(Stored data entries)
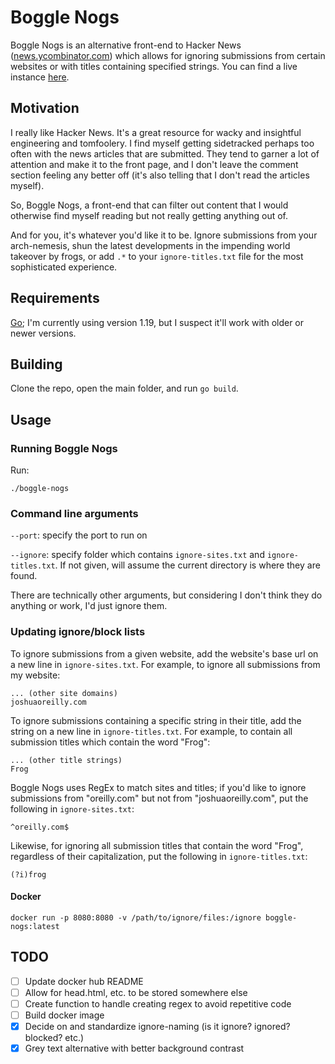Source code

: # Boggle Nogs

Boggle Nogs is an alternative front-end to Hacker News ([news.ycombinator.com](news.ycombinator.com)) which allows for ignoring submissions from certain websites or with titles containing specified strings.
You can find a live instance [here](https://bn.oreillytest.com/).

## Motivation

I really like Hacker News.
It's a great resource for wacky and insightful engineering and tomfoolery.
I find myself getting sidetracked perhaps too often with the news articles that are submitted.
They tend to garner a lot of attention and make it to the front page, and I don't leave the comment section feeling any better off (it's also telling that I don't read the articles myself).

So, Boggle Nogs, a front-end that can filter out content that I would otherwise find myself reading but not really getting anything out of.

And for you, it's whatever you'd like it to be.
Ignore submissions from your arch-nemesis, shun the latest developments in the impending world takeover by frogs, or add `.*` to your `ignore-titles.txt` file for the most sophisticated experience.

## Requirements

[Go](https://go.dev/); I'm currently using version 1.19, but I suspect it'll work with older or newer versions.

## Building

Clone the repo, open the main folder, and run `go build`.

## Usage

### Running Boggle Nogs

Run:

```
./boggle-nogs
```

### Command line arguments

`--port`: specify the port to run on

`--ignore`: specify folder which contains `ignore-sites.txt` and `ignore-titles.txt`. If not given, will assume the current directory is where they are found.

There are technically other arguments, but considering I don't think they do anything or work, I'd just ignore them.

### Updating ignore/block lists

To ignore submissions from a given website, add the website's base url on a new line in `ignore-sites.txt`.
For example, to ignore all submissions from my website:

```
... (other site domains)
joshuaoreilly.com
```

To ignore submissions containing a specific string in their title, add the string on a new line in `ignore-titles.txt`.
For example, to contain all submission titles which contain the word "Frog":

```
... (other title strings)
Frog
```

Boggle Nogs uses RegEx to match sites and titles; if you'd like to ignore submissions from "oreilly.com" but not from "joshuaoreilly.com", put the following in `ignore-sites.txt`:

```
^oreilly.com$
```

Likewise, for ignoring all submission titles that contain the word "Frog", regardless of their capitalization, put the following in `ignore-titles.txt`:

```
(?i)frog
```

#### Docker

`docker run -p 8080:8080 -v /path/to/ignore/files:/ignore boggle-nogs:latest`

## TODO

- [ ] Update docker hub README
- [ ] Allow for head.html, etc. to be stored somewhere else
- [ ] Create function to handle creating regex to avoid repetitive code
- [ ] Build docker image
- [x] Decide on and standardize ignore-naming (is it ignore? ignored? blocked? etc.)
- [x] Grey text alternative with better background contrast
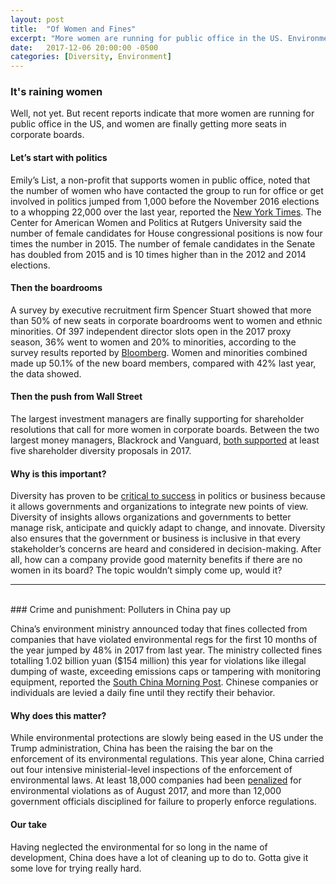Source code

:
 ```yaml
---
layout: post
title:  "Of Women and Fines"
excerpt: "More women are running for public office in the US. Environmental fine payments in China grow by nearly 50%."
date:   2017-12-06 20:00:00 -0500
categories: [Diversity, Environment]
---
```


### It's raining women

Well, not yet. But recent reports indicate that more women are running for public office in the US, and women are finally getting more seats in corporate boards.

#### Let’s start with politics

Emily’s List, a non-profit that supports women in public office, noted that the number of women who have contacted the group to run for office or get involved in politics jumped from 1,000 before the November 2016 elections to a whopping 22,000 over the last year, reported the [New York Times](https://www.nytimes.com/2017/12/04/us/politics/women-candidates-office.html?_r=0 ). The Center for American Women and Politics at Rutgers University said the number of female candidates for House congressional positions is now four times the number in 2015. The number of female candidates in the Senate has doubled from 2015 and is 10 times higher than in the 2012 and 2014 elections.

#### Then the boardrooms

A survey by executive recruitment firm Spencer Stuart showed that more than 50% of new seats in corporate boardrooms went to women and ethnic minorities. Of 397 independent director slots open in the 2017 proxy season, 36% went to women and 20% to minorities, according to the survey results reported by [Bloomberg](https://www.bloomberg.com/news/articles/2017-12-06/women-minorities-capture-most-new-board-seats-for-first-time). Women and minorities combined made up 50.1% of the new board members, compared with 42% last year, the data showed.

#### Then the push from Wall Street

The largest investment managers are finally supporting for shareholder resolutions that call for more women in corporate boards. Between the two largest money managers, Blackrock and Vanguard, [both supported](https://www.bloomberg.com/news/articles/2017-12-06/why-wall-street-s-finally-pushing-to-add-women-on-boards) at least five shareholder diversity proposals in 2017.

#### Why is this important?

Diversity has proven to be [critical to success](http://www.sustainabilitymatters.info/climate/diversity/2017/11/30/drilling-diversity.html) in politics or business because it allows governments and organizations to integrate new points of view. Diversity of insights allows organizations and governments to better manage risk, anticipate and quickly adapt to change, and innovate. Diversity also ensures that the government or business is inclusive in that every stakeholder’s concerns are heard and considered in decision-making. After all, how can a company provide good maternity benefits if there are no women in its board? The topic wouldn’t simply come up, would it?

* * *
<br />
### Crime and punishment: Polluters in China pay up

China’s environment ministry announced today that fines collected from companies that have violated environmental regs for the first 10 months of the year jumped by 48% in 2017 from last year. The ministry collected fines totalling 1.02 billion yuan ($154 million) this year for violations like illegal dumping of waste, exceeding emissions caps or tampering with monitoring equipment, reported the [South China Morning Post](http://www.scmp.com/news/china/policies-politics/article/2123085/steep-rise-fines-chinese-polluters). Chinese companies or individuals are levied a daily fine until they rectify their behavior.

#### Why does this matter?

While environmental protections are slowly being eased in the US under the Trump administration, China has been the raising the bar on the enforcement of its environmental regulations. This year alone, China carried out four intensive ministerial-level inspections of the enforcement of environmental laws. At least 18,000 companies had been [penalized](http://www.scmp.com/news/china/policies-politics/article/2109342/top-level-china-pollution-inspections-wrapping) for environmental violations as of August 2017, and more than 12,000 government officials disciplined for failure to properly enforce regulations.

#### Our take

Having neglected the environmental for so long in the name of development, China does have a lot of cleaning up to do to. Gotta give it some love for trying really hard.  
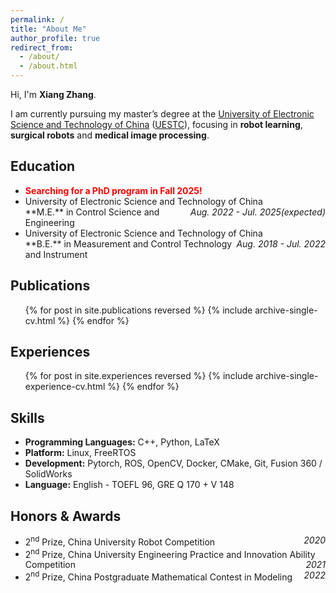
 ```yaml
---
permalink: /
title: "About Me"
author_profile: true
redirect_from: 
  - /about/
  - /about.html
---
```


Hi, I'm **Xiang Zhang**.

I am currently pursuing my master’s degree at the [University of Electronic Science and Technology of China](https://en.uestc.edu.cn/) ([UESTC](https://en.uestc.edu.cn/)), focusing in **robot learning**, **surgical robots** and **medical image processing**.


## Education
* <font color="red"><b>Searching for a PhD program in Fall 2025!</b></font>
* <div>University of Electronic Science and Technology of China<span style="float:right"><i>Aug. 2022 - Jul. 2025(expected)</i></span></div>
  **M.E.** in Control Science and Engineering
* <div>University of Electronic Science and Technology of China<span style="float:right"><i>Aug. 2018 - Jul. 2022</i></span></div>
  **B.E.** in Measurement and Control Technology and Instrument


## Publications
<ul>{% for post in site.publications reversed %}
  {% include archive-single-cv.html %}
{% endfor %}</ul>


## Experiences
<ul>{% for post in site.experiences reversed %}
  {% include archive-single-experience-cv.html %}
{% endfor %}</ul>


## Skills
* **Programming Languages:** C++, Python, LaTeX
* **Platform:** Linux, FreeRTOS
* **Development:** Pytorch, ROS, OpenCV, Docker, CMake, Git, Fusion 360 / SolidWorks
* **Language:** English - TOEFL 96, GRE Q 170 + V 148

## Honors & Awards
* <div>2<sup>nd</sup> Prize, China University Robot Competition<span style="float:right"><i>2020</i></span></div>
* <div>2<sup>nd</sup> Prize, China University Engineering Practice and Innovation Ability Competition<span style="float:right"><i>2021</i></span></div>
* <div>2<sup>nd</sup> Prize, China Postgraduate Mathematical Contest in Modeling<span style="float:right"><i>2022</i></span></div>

- Directions for this task: Transcribe, exactly and without additions, the lines of the records above, beginning with the line that contains "China’s environment ministry" and ending with the line that contains "#### Why does this matter?", both included.

- Result:
China’s environment ministry announced today that fines collected from companies that have violated environmental regs for the first 10 months of the year jumped by 48% in 2017 from last year. The ministry collected fines totalling 1.02 billion yuan ($154 million) this year for violations like illegal dumping of waste, exceeding emissions caps or tampering with monitoring equipment, reported the [South China Morning Post](http://www.scmp.com/news/china/policies-politics/article/2123085/steep-rise-fines-chinese-polluters). Chinese companies or individuals are levied a daily fine until they rectify their behavior.

#### Why does this matter?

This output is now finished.